Cash in hand: India's demonetization policy
India's demonetization policy means short-term headaches for private equity, but probably long-term gains
Private equity, especially in Asia, has always had what is best described as an interesting relationship with policy makers. New legislation, whether it is perceived positively or negatively, has an impact on the industry because of the illiquid nature of the typical PE portfolio. From sector deregulation, to state-owned enterprise reform, foreign ownership laws and tax treatment, governments have a proven track record in hindering - and helping - private equity investment and exit activity in many parts of Asia.
A recent example would be the Indian government's sudden decision to rid its economy of INR500 and INR1,000 banknotes. Since its November 8 announcement, this policy has raised more than a few eyebrows and prompted plenty negative reactions locally and internationally. As for private equity, the question is what kind of impact will demonetization of certain banknotes have on an industry that deals mostly in sums too large to be transacted in cash.

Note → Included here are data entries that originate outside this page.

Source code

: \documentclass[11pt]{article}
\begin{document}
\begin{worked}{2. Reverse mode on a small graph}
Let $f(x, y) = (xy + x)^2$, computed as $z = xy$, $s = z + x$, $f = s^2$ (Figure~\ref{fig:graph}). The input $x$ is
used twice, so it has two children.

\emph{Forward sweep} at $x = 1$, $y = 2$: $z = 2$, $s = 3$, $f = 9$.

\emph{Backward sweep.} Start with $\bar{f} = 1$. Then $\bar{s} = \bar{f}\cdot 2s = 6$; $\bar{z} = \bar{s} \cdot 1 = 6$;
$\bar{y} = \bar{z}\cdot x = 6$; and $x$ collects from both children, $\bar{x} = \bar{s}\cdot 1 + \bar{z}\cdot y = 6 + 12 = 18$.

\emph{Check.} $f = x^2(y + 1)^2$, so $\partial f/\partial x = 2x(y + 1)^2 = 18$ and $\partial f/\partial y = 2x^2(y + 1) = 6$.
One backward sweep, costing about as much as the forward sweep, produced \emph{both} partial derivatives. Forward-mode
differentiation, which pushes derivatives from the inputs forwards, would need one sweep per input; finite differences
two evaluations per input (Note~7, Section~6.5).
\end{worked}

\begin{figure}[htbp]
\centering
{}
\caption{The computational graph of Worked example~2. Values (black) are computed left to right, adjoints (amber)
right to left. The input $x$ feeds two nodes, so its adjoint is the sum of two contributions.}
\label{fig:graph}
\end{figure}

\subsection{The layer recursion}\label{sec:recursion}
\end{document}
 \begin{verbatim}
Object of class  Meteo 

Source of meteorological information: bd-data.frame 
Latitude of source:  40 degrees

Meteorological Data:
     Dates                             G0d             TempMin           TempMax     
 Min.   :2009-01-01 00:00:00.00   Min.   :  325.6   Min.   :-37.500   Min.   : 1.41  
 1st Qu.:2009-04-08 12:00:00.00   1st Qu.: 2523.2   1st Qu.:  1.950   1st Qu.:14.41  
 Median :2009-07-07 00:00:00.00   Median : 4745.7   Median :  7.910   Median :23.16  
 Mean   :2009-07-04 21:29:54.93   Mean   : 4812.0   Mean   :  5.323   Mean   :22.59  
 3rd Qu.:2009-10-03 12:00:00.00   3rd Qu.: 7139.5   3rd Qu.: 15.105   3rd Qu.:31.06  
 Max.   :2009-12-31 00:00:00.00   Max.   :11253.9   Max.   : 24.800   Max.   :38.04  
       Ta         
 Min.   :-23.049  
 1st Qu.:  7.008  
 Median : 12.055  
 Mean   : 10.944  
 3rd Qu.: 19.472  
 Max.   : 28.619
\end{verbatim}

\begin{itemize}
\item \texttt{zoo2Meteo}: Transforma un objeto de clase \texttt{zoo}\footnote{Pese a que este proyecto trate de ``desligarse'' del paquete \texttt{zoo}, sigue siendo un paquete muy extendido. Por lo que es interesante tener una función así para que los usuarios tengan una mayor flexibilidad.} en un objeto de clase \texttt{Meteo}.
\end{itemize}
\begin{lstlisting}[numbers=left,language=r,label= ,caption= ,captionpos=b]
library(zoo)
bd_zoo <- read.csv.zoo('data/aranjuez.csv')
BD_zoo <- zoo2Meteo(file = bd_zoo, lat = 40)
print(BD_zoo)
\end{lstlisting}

Speaking to an LP with exposure to a number of Indian private equity funds, the belief is that demonetization will largely be a good thing for the fund managers because it will remove black money from the economy. Much like a detoxification process, there will be some pain before the situation gets better, with portfolio growth likely to take a hit over the next two or three quarters as companies face a cash crunch. "Market-to-market valuations will be down, public markets are down, multiples are down, and liquidity will slow down," was the LP's assessment.
This is not helpful for GPs looking to launch new funds: an existing portfolio that might already have come through some difficulties will erode in value, while any impending exits might be postponed or even called off. From a longer-term perspective, though, private equity stands to gain. First, it forces companies to be more transparent about their finances, which contributes to good governance and makes for more attractive investment targets. Second, it drains power from unofficial sources of financing - where a lot of this black money likely accumulated - and makes companies more amenable to approaches from mainstream capital providers.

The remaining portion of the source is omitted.